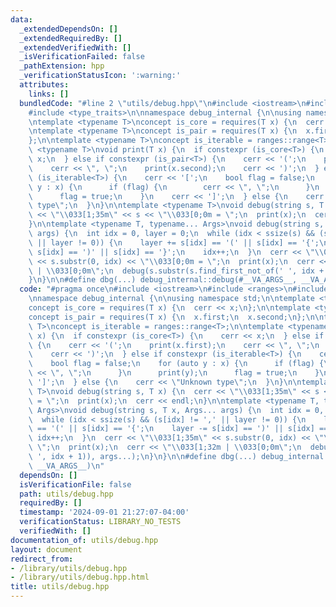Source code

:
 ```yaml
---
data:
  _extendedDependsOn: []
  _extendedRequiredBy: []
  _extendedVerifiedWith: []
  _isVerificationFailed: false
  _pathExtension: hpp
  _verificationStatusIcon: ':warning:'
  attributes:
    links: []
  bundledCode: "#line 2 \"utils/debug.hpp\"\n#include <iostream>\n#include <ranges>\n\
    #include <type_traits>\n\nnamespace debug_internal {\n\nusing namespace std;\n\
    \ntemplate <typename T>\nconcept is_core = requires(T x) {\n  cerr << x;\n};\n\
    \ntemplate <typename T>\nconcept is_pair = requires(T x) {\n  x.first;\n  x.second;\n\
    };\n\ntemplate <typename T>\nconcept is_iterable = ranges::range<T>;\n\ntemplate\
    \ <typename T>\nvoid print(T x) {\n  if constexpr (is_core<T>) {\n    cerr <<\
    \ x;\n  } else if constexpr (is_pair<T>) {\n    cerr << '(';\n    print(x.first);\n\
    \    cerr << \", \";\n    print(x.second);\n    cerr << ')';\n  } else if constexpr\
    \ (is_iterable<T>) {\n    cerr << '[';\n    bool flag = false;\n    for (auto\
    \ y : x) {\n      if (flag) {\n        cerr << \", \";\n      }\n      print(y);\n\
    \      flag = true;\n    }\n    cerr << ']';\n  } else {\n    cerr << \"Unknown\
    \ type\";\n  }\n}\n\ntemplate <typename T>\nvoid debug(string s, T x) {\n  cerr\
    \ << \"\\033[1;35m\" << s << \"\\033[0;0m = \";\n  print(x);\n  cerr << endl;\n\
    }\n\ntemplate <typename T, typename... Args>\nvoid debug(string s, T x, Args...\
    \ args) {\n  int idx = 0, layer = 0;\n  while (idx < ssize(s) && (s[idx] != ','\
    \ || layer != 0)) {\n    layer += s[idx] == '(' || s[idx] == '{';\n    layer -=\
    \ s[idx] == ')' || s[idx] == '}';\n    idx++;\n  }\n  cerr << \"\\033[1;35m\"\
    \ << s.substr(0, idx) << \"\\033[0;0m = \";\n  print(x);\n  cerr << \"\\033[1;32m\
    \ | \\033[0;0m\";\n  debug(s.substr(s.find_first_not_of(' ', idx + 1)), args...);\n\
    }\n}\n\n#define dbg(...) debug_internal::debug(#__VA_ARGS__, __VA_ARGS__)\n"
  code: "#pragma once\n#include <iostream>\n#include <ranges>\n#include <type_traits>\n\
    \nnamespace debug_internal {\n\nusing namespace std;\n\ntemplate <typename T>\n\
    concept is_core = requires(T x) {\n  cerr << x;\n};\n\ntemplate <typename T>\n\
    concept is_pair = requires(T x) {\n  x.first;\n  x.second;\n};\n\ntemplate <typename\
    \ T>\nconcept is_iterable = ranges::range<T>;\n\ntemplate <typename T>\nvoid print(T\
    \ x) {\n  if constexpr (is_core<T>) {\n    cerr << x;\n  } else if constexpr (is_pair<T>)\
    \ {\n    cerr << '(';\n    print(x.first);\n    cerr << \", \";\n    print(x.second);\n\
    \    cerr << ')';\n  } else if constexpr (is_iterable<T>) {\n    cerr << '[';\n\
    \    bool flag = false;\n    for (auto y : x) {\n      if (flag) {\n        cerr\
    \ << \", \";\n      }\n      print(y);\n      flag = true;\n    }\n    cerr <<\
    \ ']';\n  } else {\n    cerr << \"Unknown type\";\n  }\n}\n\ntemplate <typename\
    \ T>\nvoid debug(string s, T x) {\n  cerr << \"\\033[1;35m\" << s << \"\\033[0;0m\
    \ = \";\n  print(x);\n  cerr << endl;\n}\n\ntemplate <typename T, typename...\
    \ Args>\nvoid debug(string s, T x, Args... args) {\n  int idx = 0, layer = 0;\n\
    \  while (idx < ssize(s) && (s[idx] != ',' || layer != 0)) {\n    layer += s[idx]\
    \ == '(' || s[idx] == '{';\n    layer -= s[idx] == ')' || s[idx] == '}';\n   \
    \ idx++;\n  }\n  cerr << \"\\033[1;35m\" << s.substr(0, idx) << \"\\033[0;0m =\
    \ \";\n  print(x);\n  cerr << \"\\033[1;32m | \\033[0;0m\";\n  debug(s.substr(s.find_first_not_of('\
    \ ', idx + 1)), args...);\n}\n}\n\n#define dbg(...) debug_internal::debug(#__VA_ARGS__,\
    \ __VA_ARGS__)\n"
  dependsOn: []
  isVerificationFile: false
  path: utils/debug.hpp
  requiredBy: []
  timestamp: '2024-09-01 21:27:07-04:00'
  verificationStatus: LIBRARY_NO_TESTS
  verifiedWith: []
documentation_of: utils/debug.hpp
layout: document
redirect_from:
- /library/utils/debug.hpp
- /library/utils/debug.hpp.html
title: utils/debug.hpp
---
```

■ ■ ■ ■ ■ ■ ■

When a line in the material above contains the word "auto", copy that line out.

    \ (is_iterable<T>) {\n    cerr << '[';\n    bool flag = false;\n    for (auto\
    \    bool flag = false;\n    for (auto y : x) {\n      if (flag) {\n        cerr\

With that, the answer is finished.